EXERCISE BRIEF:
Note each line of the listing that contains the string "proposition", and copy it.

INFORMATION:

☆ ☆ ☆

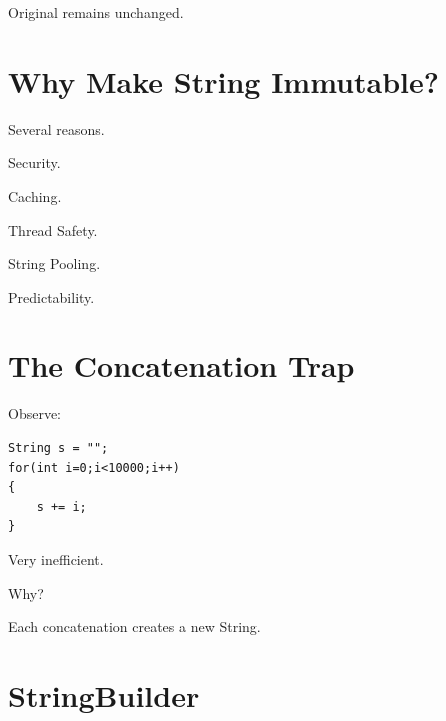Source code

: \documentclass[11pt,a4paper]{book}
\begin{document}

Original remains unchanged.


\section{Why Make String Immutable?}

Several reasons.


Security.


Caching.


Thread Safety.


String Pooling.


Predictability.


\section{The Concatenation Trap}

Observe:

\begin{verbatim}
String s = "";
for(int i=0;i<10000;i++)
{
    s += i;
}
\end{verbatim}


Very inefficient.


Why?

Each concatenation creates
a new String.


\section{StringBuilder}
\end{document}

☆ ☆ ☆

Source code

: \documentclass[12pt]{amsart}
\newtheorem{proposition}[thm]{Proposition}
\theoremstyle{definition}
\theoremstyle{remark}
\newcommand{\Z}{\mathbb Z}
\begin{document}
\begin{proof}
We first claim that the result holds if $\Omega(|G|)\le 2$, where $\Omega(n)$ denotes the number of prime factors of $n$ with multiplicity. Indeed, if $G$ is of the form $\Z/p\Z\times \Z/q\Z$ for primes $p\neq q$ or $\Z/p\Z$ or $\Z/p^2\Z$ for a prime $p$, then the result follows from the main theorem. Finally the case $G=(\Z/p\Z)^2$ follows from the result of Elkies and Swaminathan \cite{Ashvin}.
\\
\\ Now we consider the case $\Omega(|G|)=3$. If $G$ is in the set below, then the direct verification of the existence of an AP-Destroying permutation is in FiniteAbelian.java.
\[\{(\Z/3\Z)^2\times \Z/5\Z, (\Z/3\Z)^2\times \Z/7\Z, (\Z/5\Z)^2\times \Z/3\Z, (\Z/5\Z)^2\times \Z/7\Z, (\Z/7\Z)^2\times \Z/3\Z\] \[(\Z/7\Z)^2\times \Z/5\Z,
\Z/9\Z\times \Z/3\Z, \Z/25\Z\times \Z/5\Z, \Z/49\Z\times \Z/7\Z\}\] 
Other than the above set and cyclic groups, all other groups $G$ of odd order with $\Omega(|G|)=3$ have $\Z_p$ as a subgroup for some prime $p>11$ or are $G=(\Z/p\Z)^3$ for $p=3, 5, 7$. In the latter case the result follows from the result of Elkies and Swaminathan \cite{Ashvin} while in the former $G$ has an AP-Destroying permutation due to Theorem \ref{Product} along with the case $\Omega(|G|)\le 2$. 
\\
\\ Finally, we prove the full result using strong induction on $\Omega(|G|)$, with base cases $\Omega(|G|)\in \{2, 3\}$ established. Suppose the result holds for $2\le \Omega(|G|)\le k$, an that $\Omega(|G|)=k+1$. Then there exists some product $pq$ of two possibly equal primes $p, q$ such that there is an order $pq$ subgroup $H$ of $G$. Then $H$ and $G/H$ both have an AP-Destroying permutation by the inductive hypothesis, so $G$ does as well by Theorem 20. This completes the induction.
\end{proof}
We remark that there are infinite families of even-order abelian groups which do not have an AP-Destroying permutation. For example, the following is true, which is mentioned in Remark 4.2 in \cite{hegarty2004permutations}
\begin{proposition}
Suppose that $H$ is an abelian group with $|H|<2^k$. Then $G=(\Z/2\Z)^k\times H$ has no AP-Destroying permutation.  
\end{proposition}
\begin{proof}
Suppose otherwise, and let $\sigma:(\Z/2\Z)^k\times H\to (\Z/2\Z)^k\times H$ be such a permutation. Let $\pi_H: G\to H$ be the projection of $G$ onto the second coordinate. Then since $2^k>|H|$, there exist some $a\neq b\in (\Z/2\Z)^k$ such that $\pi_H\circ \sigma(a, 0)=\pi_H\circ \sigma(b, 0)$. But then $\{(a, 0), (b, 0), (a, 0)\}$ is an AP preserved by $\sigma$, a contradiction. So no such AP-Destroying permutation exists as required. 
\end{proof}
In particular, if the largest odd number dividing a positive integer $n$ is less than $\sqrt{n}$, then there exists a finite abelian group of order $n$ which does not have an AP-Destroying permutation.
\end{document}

☆ ☆ ☆

WRITTEN ANSWER:
\newtheorem{proposition}[thm]{Proposition}
\begin{proposition}
\end{proposition}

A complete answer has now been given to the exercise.